(Stored data entries)
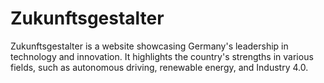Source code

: # Zukunftsgestalter
Zukunftsgestalter is a website showcasing Germany's leadership in technology and innovation. It highlights the country's strengths in various fields, such as autonomous driving, renewable energy, and Industry 4.0.
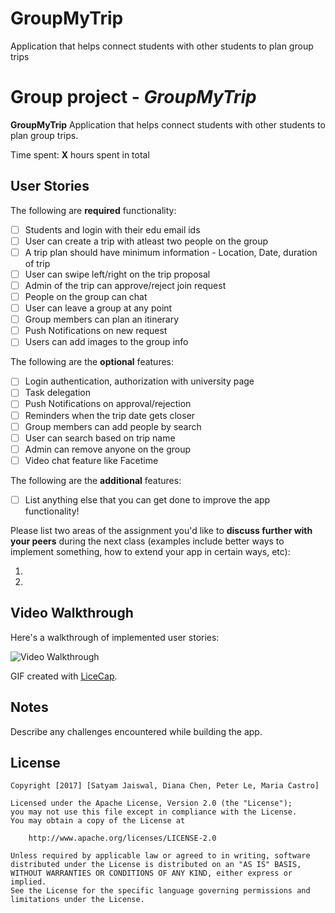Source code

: # GroupMyTrip
Application that helps connect students with other students to plan group trips

# Group project - *GroupMyTrip*

**GroupMyTrip** Application that helps connect students with other students to plan group trips.

Time spent: **X** hours spent in total

## User Stories

The following are **required** functionality:

- [ ] Students and login with their edu email ids
- [ ] User can create a trip with atleast two people on the group
- [ ] A trip plan should have minimum information - Location, Date, duration of trip
- [ ] User can swipe left/right on the trip proposal
- [ ] Admin of the trip can approve/reject join request
- [ ] People on the group can chat
- [ ] User can leave a group at any point
- [ ] Group members can plan an itinerary
- [ ] Push Notifications on new request
- [ ] Users can add images to the group info
 
The following are the **optional** features:

- [ ] Login authentication, authorization with university page
- [ ] Task delegation
- [ ] Push Notifications on approval/rejection
- [ ] Reminders when the trip date gets closer
- [ ] Group members can add people by search
- [ ] User can search based on trip name
- [ ] Admin can remove anyone on the group
- [ ] Video chat feature like Facetime

The following are the **additional** features:

- [ ] List anything else that you can get done to improve the app functionality!

Please list two areas of the assignment you'd like to **discuss further with your peers** during the next class (examples include better ways to implement something, how to extend your app in certain ways, etc):

1. 
2. 

## Video Walkthrough 

Here's a walkthrough of implemented user stories:

<img src='' title='Video Walkthrough' width='' alt='Video Walkthrough' />

GIF created with [LiceCap](http://www.cockos.com/licecap/).

## Notes

Describe any challenges encountered while building the app.

## License

    Copyright [2017] [Satyam Jaiswal, Diana Chen, Peter Le, Maria Castro]

    Licensed under the Apache License, Version 2.0 (the "License");
    you may not use this file except in compliance with the License.
    You may obtain a copy of the License at

        http://www.apache.org/licenses/LICENSE-2.0

    Unless required by applicable law or agreed to in writing, software
    distributed under the License is distributed on an "AS IS" BASIS,
    WITHOUT WARRANTIES OR CONDITIONS OF ANY KIND, either express or implied.
    See the License for the specific language governing permissions and
    limitations under the License.
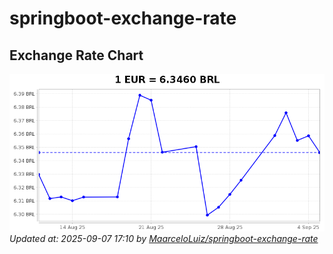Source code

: # springboot-exchange-rate

<!-- EXCHANGE-RATE-START -->
## Exchange Rate Chart

![Exchange Rate Chart](charts/chart.png)*Updated at: 2025-09-07 17:10 by [MaarceloLuiz/springboot-exchange-rate](https://github.com/MaarceloLuiz/springboot-exchange-rate)*


<!-- EXCHANGE-RATE-END -->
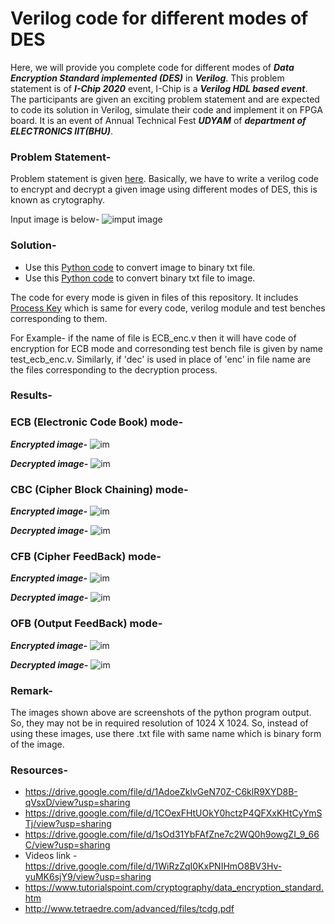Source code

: # Verilog code for different modes of DES

Here, we will provide you complete code for different modes of ***Data Encryption Standard implemented (DES)*** in ***Verilog***.
This problem statement is of ***I-Chip 2020*** event, I-Chip is a ***Verilog HDL based event***. The participants are given an exciting problem statement and are expected to code its solution in Verilog, simulate their code and implement it on FPGA board. It is an event of Annual Technical Fest ***UDYAM*** of ***department of ELECTRONICS IIT(BHU)***.

### Problem Statement-

Problem statement is given [here](https://github.com/ujjawalece/Verolg-code-for-different-modes-of-DES/blob/main/I-Chip.pdf). Basically, we have to write a verilog code to encrypt and decrypt a given image using different modes of DES, this is known as crytography.

Input image is below-
![imput image](https://github.com/ujjawalece/Verolg-code-for-different-modes-of-DES/blob/main/Input%20Image.jpg)

### Solution-

* Use this [Python code](https://github.com/ujjawalece/Verolg-code-for-different-modes-of-DES/blob/main/img_to_bin.py) to convert image to binary txt file. 
* Use this [Python code](https://github.com/ujjawalece/Verolg-code-for-different-modes-of-DES/blob/main/bin_to_img.py) to convert binary txt file to image.


The code for every mode is given in files of this repository. It includes [Process Key](https://github.com/ujjawalece/Verolg-code-for-different-modes-of-DES/blob/main/ProcessKey.v) which is same for every code, verilog module and test benches corresponding to them.

For Example- if the name of file is ECB_enc.v then it will have code of encryption for ECB mode and corresonding test bench file is given by name test_ecb_enc.v. Similarly, if 'dec' is used in place of 'enc' in file name are the files corresponding to the decryption process.

### Results-

### ECB (Electronic Code Book) mode-

***Encrypted image-***
![im](https://github.com/ujjawalece/Verolg-code-for-different-modes-of-DES/blob/main/ecb_enc.png)

***Decrypted image-***
![im](https://github.com/ujjawalece/Verolg-code-for-different-modes-of-DES/blob/main/ecb_dec.png)

### CBC (Cipher Block Chaining) mode-

***Encrypted image-***
![im](https://github.com/ujjawalece/Verolg-code-for-different-modes-of-DES/blob/main/cbc_enc.png)

***Decrypted image-***
![im](https://github.com/ujjawalece/Verolg-code-for-different-modes-of-DES/blob/main/cbc_dec.png)

### CFB (Cipher FeedBack) mode-

***Encrypted image-***
![im](https://github.com/ujjawalece/Verolg-code-for-different-modes-of-DES/blob/main/cfb_enc.png)

***Decrypted image-***
![im](https://github.com/ujjawalece/Verolg-code-for-different-modes-of-DES/blob/main/cfb_dec.png)

### OFB (Output FeedBack) mode-

***Encrypted image-***
![im](https://github.com/ujjawalece/Verolg-code-for-different-modes-of-DES/blob/main/ofb_enc.png)

***Decrypted image-***
![im](https://github.com/ujjawalece/Verolg-code-for-different-modes-of-DES/blob/main/ofb_dec.png)


### Remark-
The images shown above are screenshots of the python program output. So, they may not be in required resolution of 1024 X 1024. So, instead of using these images, use there .txt file with same name which is binary form of the image.



### Resources-

* https://drive.google.com/file/d/1AdoeZklvGeN70Z-C6klR9XYD8B-qVsxD/view?usp=sharing
* https://drive.google.com/file/d/1COexFHtUOkY0hctzP4QFXxKHtCyYmSTj/view?usp=sharing
* https://drive.google.com/file/d/1sOd31YbFAfZne7c2WQ0h9owgZI_9_66C/view?usp=sharing
* Videos link - https://drive.google.com/file/d/1WiRzZqI0KxPNIHmO8BV3Hv-yuMK6sjY9/view?usp=sharing
* https://www.tutorialspoint.com/cryptography/data_encryption_standard.htm
* http://www.tetraedre.com/advanced/files/tcdg.pdf
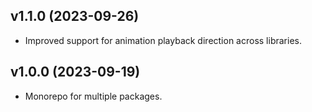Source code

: ## v1.1.0 (2023-09-26)

- Improved support for animation playback direction across libraries.

## v1.0.0 (2023-09-19)

- Monorepo for multiple packages.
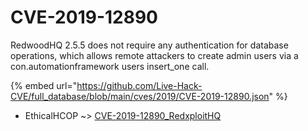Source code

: # CVE-2019-12890

RedwoodHQ 2.5.5 does not require any authentication for database operations, which allows remote attackers to create admin users via a con.automationframework users insert_one call.

{% embed url="https://github.com/Live-Hack-CVE/full_database/blob/main/cves/2019/CVE-2019-12890.json" %}


* EthicalHCOP ~> [CVE-2019-12890_RedxploitHQ](https://zeste.alice-snow.ru/2019/database/cve-2019-12890/cve-2019-12890_redxploithq-ethicalhcop)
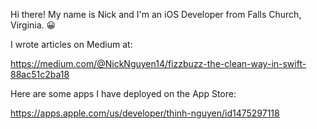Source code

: Hi there! My name is Nick and I'm an iOS Developer from Falls Church, Virginia. 😀

I wrote articles on Medium at:

https://medium.com/@NickNguyen14/fizzbuzz-the-clean-way-in-swift-88ac51c2ba18

Here are some apps I have deployed on the App Store:

https://apps.apple.com/us/developer/thinh-nguyen/id1475297118
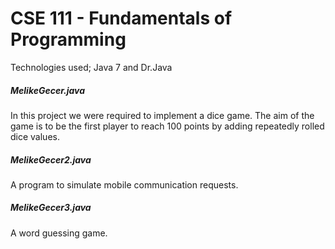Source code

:# CSE 111 - Fundamentals of Programming

Technologies used; Java 7 and Dr.Java

##### MelikeGecer.java
In this project we were required to implement a dice game. The aim of the game is to be the first player to reach 100 points by adding repeatedly rolled dice values. 
<br>

##### MelikeGecer2.java
A program to simulate mobile communication requests.
<br>

##### MelikeGecer3.java
A word guessing game.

» Task statement: Check each line of the records for the word "will" and extract those that contain it.

» Result:
Here, we will provide you complete code for different modes of ***Data Encryption Standard implemented (DES)*** in ***Verilog***.
For Example- if the name of file is ECB_enc.v then it will have code of encryption for ECB mode and corresonding test bench file is given by name test_ecb_enc.v. Similarly, if 'dec' is used in place of 'enc' in file name are the files corresponding to the decryption process.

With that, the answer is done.